▸ **Records for this task**:
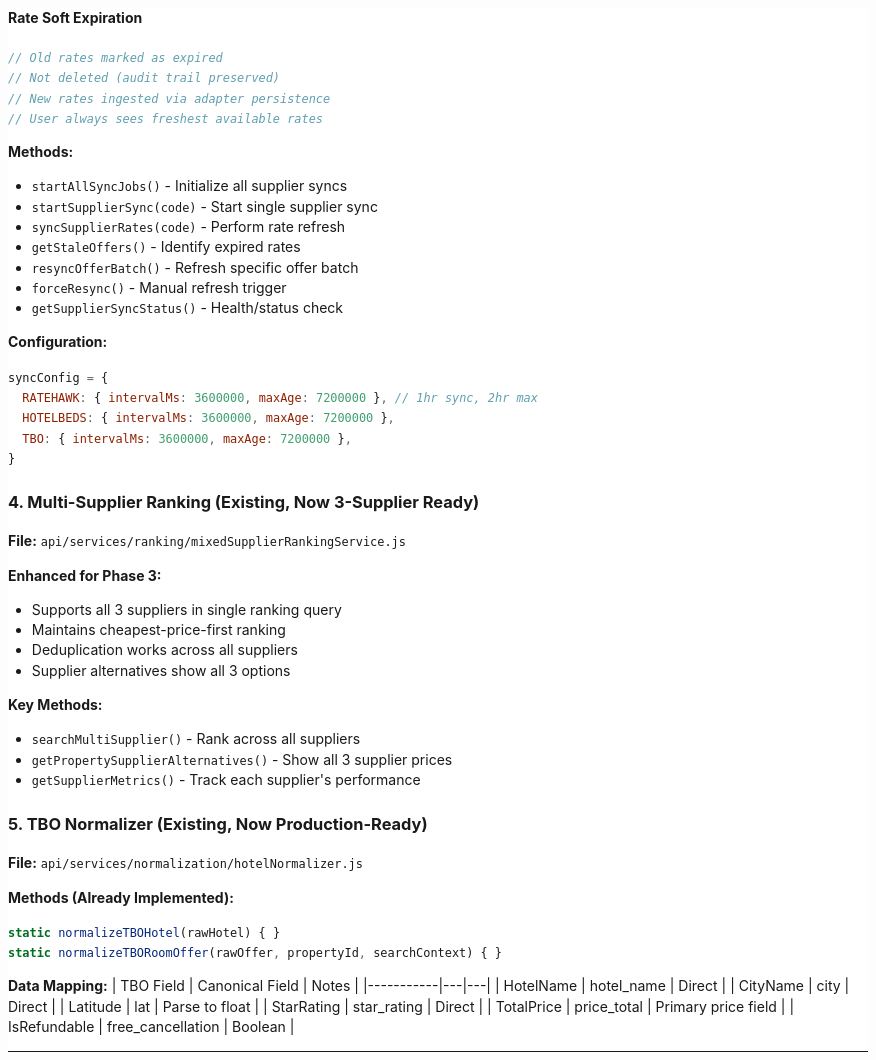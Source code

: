 #### Rate Soft Expiration
```javascript
// Old rates marked as expired
// Not deleted (audit trail preserved)
// New rates ingested via adapter persistence
// User always sees freshest available rates
```

**Methods:**
- `startAllSyncJobs()` - Initialize all supplier syncs
- `startSupplierSync(code)` - Start single supplier sync
- `syncSupplierRates(code)` - Perform rate refresh
- `getStaleOffers()` - Identify expired rates
- `resyncOfferBatch()` - Refresh specific offer batch
- `forceResync()` - Manual refresh trigger
- `getSupplierSyncStatus()` - Health/status check

**Configuration:**
```javascript
syncConfig = {
  RATEHAWK: { intervalMs: 3600000, maxAge: 7200000 }, // 1hr sync, 2hr max
  HOTELBEDS: { intervalMs: 3600000, maxAge: 7200000 },
  TBO: { intervalMs: 3600000, maxAge: 7200000 },
}
```

### 4. Multi-Supplier Ranking (Existing, Now 3-Supplier Ready)

**File:** `api/services/ranking/mixedSupplierRankingService.js`

**Enhanced for Phase 3:**
- Supports all 3 suppliers in single ranking query
- Maintains cheapest-price-first ranking
- Deduplication works across all suppliers
- Supplier alternatives show all 3 options

**Key Methods:**
- `searchMultiSupplier()` - Rank across all suppliers
- `getPropertySupplierAlternatives()` - Show all 3 supplier prices
- `getSupplierMetrics()` - Track each supplier's performance

### 5. TBO Normalizer (Existing, Now Production-Ready)

**File:** `api/services/normalization/hotelNormalizer.js`

**Methods (Already Implemented):**
```javascript
static normalizeTBOHotel(rawHotel) { }
static normalizeTBORoomOffer(rawOffer, propertyId, searchContext) { }
```

**Data Mapping:**
| TBO Field | Canonical Field | Notes |
|-----------|---|---|
| HotelName | hotel_name | Direct |
| CityName | city | Direct |
| Latitude | lat | Parse to float |
| StarRating | star_rating | Direct |
| TotalPrice | price_total | Primary price field |
| IsRefundable | free_cancellation | Boolean |

---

▸ **Exercise aim**:
Your answer should consist of each line of the data above in which the word "services" occurs.

▸ **Answer section**:
**File:** `api/services/ranking/mixedSupplierRankingService.js`
**File:** `api/services/normalization/hotelNormalizer.js`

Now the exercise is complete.